The original shipping version had a number of issues, including a defective circuit with a short causing rapid draining of 14500 on max, premature low voltage flash, malfunctioning memory mode that repeatedly triggered a ramp, and a tailcap switch that couldn't handle the current levels.

These problems were resolved with the free replacement emitter/pill and tailcap switch - although max output of the revised pill is less than expected. 

Unfortunately, the UI has not been improved from the original circuit, and is cumbersome and non intuitive, IMO.

Not really an issue per se, but max output of the revised Regal EDC is among the lowest of the 1xAA/1x14500 lights in my collection.

*General Observations*

Let's get right down to the source of the issue for many: the revised EDC circuit has greatly reduced max output on 14500, and no longer appears to meet the specs promised by Regal (i.e. >1A current draw). 

On 14500, the original circuit produced a dangerously high max output. In contrast, the revised circuit is about half as bright. That means the revised Regal EDC has one of lowest max outputs on 14500 of any light in my collection (although it is not that much less than the NDI, for example).

Mind you, I think the original projections for this light were unrealistic. A >1A current draw is not a good idea on a single low-capacity protected RCR/14500. That could easily give rise to a >3C discharge rate (i.e. depletes the battery in under 20 mins), which is NOT recommended for Li-ion.
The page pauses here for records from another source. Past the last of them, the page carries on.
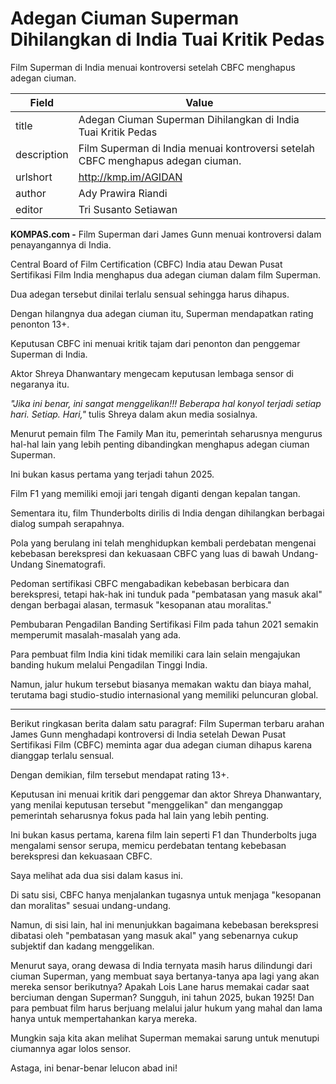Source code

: # Adegan Ciuman Superman Dihilangkan di India Tuai Kritik Pedas

Film Superman di India menuai kontroversi setelah CBFC menghapus adegan ciuman. 

| Field       | Value                                                       |
|-------------|-------------------------------------------------------------|
| title       | Adegan Ciuman Superman Dihilangkan di India Tuai Kritik Pedas |
| description | Film Superman di India menuai kontroversi setelah CBFC menghapus adegan ciuman.  |
| urlshort    | http://kmp.im/AGIDAN |
| author      | Ady Prawira Riandi |
| editor      | Tri Susanto Setiawan |

**KOMPAS.com -** Film Superman dari James Gunn menuai kontroversi dalam penayangannya di India.

Central Board of Film Certification (CBFC) India atau Dewan Pusat Sertifikasi Film India menghapus dua adegan ciuman dalam film Superman.

Dua adegan tersebut dinilai terlalu sensual sehingga harus dihapus.

Dengan hilangnya dua adegan ciuman itu, Superman mendapatkan rating penonton 13+.

Keputusan CBFC ini menuai kritik tajam dari penonton dan penggemar Superman di India.

Aktor Shreya Dhanwantary mengecam keputusan lembaga sensor di negaranya itu.

*\"Jika ini benar, ini sangat menggelikan!!! Beberapa hal konyol terjadi setiap hari. Setiap. Hari,\"* tulis Shreya dalam akun media sosialnya.

Menurut pemain film The Family Man itu, pemerintah seharusnya mengurus hal-hal lain yang lebih penting dibandingkan menghapus adegan ciuman Superman.

Ini bukan kasus pertama yang terjadi tahun 2025.

Film F1 yang memiliki emoji jari tengah diganti dengan kepalan tangan.

Sementara itu, film Thunderbolts dirilis di India dengan dihilangkan berbagai dialog sumpah serapahnya.

Pola yang berulang ini telah menghidupkan kembali perdebatan mengenai kebebasan berekspresi dan kekuasaan CBFC yang luas di bawah Undang-Undang Sinematografi.

Pedoman sertifikasi CBFC mengabadikan kebebasan berbicara dan berekspresi, tetapi hak-hak ini tunduk pada \"pembatasan yang masuk akal\" dengan berbagai alasan, termasuk \"kesopanan atau moralitas.\"

Pembubaran Pengadilan Banding Sertifikasi Film pada tahun 2021 semakin memperumit masalah-masalah yang ada.

Para pembuat film India kini tidak memiliki cara lain selain mengajukan banding hukum melalui Pengadilan Tinggi India.

Namun, jalur hukum tersebut biasanya memakan waktu dan biaya mahal, terutama bagi studio-studio internasional yang memiliki peluncuran global.

---
Berikut ringkasan berita dalam satu paragraf: Film Superman terbaru arahan James Gunn menghadapi kontroversi di India setelah Dewan Pusat Sertifikasi Film (CBFC) meminta agar dua adegan ciuman dihapus karena dianggap terlalu sensual.

 Dengan demikian, film tersebut mendapat rating 13+.

 Keputusan ini menuai kritik dari penggemar dan aktor Shreya Dhanwantary, yang menilai keputusan tersebut "menggelikan" dan menganggap pemerintah seharusnya fokus pada hal lain yang lebih penting.

 Ini bukan kasus pertama, karena film lain seperti F1 dan Thunderbolts juga mengalami sensor serupa, memicu perdebatan tentang kebebasan berekspresi dan kekuasaan CBFC.



Saya melihat ada dua sisi dalam kasus ini.

 Di satu sisi, CBFC hanya menjalankan tugasnya untuk menjaga "kesopanan dan moralitas" sesuai undang-undang.

 Namun, di sisi lain, hal ini menunjukkan bagaimana kebebasan berekspresi dibatasi oleh "pembatasan yang masuk akal" yang sebenarnya cukup subjektif dan kadang menggelikan.

 Menurut saya, orang dewasa di India ternyata masih harus dilindungi dari ciuman Superman, yang membuat saya bertanya-tanya apa lagi yang akan mereka sensor berikutnya? Apakah Lois Lane harus memakai cadar saat berciuman dengan Superman? Sungguh, ini tahun 2025, bukan 1925! Dan para pembuat film harus berjuang melalui jalur hukum yang mahal dan lama hanya untuk mempertahankan karya mereka.

 Mungkin saja kita akan melihat Superman memakai sarung untuk menutupi ciumannya agar lolos sensor.

 Astaga, ini benar-benar lelucon abad ini!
Interesting, I note that JetBeam's original IBS-based 1xAA light - the Jet-I MK IBS - was screamingly bright on 14500, but at the cost of short runtime and high heat. With the advent of the V2 IBS circuit (i.e. Jet-I PRO IBS), JetBeam reduced the max output on Li-ion to safer levels. A sensible precaution, IMO. The problem in this case is that Regal seems to have gone a bit too far, and reduced the output to the point of producing the lowest max output of any 14500-enabled light in my collection. :shrug:

On the positive side, runtime efficiency appears to be remarkably good on this new circuit - on both 14500 and NiMH. I have only done low runtimes for ~50% output so far, but the _*Regal EDC is the best performing continuously-variable 1xAA/14500 light at this output level.*_ In fact, on NiMH it is actually pretty close to the current-controlled output/runtime efficiency king, the Fenix L1D! oo:

I realize it's hard to get past the fact that the new light is not driven as hard on max as originally promised. But if you are more of a runtime efficiency freak, then there's a lot to like about this new circuit's performance.  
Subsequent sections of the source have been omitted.